Fatigue is likely in the Monte Kiffin-based Tampa 2 scheme USC runs, especially against no huddle offenses. But the collected Armstead has a plan: Instead of worrying hard, he'll work harder.
In high school, Armstead didn't have to worry much at all. In his last two years at Pleasant Grove, he recorded a monstrous 167 tackles and had 16 sacks. He was named the All-Metro League MVP his senior year including a slew of other honors. But now, he isn't listed as the starting end or tackle. He knows the stakes are higher, and he has one season left to prove himself.

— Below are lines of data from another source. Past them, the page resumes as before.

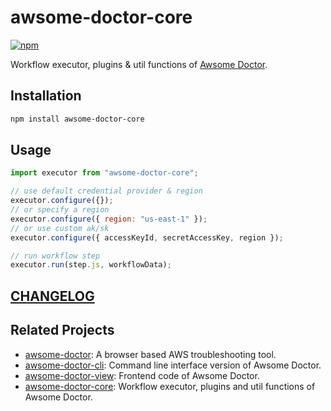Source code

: # awsome-doctor-core

[![npm](https://img.shields.io/npm/v/awsome-doctor-core)](https://www.npmjs.com/package/awsome-doctor-core)

Workflow executor, plugins & util functions of [Awsome Doctor](https://discretetom.github.io/awsome-doctor/).

## Installation

```bash
npm install awsome-doctor-core
```

## Usage

```js
import executor from "awsome-doctor-core";

// use default credential provider & region
executor.configure({});
// or specify a region
executor.configure({ region: "us-east-1" });
// or use custom ak/sk
executor.configure({ accessKeyId, secretAccessKey, region });

// run workflow step
executor.run(step.js, workflowData);
```

## [CHANGELOG](https://github.com/DiscreteTom/awsome-doctor-core/blob/main/CHANGELOG.md)

## Related Projects

- [awsome-doctor](https://github.com/DiscreteTom/awsome-doctor): A browser based AWS troubleshooting tool.
- [awsome-doctor-cli](https://github.com/DiscreteTom/awsome-doctor-cli): Command line interface version of Awsome Doctor.
- [awsome-doctor-view](https://github.com/DiscreteTom/awsome-doctor-view): Frontend code of Awsome Doctor.
- [awsome-doctor-core](https://github.com/DiscreteTom/awsome-doctor-core): Workflow executor, plugins and util functions of Awsome Doctor.
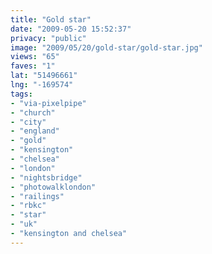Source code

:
 ```yaml
---
title: "Gold star"
date: "2009-05-20 15:52:37"
privacy: "public"
image: "2009/05/20/gold-star/gold-star.jpg"
views: "65"
faves: "1"
lat: "51496661"
lng: "-169574"
tags:
- "via-pixelpipe"
- "church"
- "city"
- "england"
- "gold"
- "kensington"
- "chelsea"
- "london"
- "nightsbridge"
- "photowalklondon"
- "railings"
- "rbkc"
- "star"
- "uk"
- "kensington and chelsea"
---
```

<a href="/photos/2009/05/20/gold-star"></a>
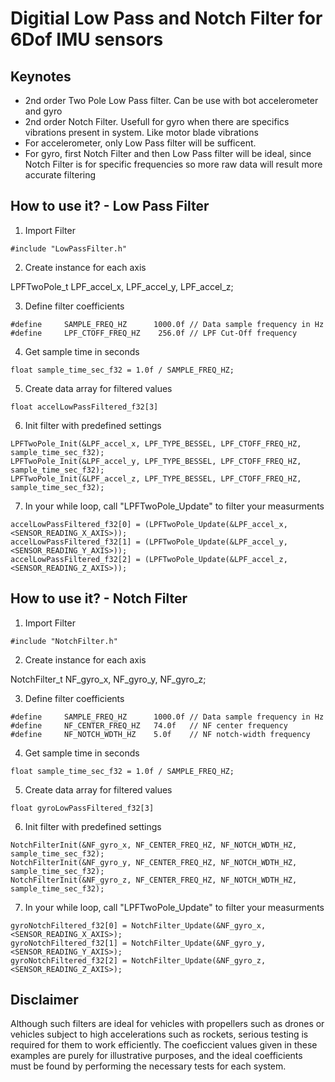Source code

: # Digitial Low Pass and Notch Filter for 6Dof IMU sensors

## Keynotes
* 2nd order Two Pole Low Pass filter. Can be use with bot accelerometer and gyro
* 2nd order Notch Filter. Usefull for gyro when there are specifics vibrations present in system. Like motor blade vibrations
* For accelerometer, only Low Pass filter will be sufficent.
* For gyro, first Notch Filter and then Low Pass filter will be ideal, since Notch Filter is for specific frequencies so more raw data will result more accurate filtering

## How to use it? - Low Pass Filter

1) Import Filter

```
#include "LowPassFilter.h"
```

2) Create instance for each axis

LPFTwoPole_t LPF_accel_x, LPF_accel_y, LPF_accel_z;

3) Define filter coefficients

```
#define 	SAMPLE_FREQ_HZ 		1000.0f	// Data sample frequency in Hz
#define 	LPF_CTOFF_FREQ_HZ    256.0f	// LPF Cut-Off frequency
```

4) Get sample time in seconds

```
float sample_time_sec_f32 = 1.0f / SAMPLE_FREQ_HZ;
```

5) Create data array for filtered values

```
float accelLowPassFiltered_f32[3]
```

6) Init filter with predefined settings

```
LPFTwoPole_Init(&LPF_accel_x, LPF_TYPE_BESSEL, LPF_CTOFF_FREQ_HZ, sample_time_sec_f32);
LPFTwoPole_Init(&LPF_accel_y, LPF_TYPE_BESSEL, LPF_CTOFF_FREQ_HZ, sample_time_sec_f32);
LPFTwoPole_Init(&LPF_accel_z, LPF_TYPE_BESSEL, LPF_CTOFF_FREQ_HZ, sample_time_sec_f32);
```

7) In your while loop, call "LPFTwoPole_Update" to filter your measurments

```
accelLowPassFiltered_f32[0] = (LPFTwoPole_Update(&LPF_accel_x, <SENSOR_READING_X_AXIS>));
accelLowPassFiltered_f32[1] = (LPFTwoPole_Update(&LPF_accel_y, <SENSOR_READING_Y_AXIS>));
accelLowPassFiltered_f32[2] = (LPFTwoPole_Update(&LPF_accel_z, <SENSOR_READING_Z_AXIS>));
```

## How to use it? - Notch Filter

1) Import Filter

```
#include "NotchFilter.h"
```

2) Create instance for each axis

NotchFilter_t NF_gyro_x, NF_gyro_y, NF_gyro_z;

3) Define filter coefficients

```
#define 	SAMPLE_FREQ_HZ 		1000.0f	// Data sample frequency in Hz
#define 	NF_CENTER_FREQ_HZ	74.0f	// NF center frequency 
#define 	NF_NOTCH_WDTH_HZ	5.0f	// NF notch-width frequency 
```

4) Get sample time in seconds

```
float sample_time_sec_f32 = 1.0f / SAMPLE_FREQ_HZ;
```

5) Create data array for filtered values

```
float gyroLowPassFiltered_f32[3]
```

6) Init filter with predefined settings

```
NotchFilterInit(&NF_gyro_x, NF_CENTER_FREQ_HZ, NF_NOTCH_WDTH_HZ, sample_time_sec_f32);
NotchFilterInit(&NF_gyro_y, NF_CENTER_FREQ_HZ, NF_NOTCH_WDTH_HZ, sample_time_sec_f32);
NotchFilterInit(&NF_gyro_z, NF_CENTER_FREQ_HZ, NF_NOTCH_WDTH_HZ, sample_time_sec_f32);
```

7) In your while loop, call "LPFTwoPole_Update" to filter your measurments

```
gyroNotchFiltered_f32[0] = NotchFilter_Update(&NF_gyro_x, <SENSOR_READING_X_AXIS>);
gyroNotchFiltered_f32[1] = NotchFilter_Update(&NF_gyro_y, <SENSOR_READING_Y_AXIS>);
gyroNotchFiltered_f32[2] = NotchFilter_Update(&NF_gyro_z, <SENSOR_READING_Z_AXIS>);
```

## Disclaimer 

Although such filters are ideal for vehicles with propellers such as drones or vehicles subject to high accelerations such as rockets, serious testing is required for them to work efficiently. The coeficcient values given in these examples are purely for illustrative purposes, and the ideal coefficients must be found by performing the necessary tests for each system.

"Everyone's a star in high school--now we have 100 stars on the team," he said. "A lot of people come here and they're really competitive, that really grooms you and you have to have that hunger inside to be a better player."
Once Armstead is cleared to play, he said Coach Orgeron has told him he'll primarily play inside because tackles make more plays in college, although he also feels comfortable at defensive end.
"I feel like I'm going to be on the field regardless [of position]. Once I start working out I'll be fine I just need the green light," Armstead said.
This Fall Armstead hopes he'll finally meet his match, on the field--in himself. And he is ripe with high standards, expecting to be a huge playmaker that gives his team both energy and the will to win.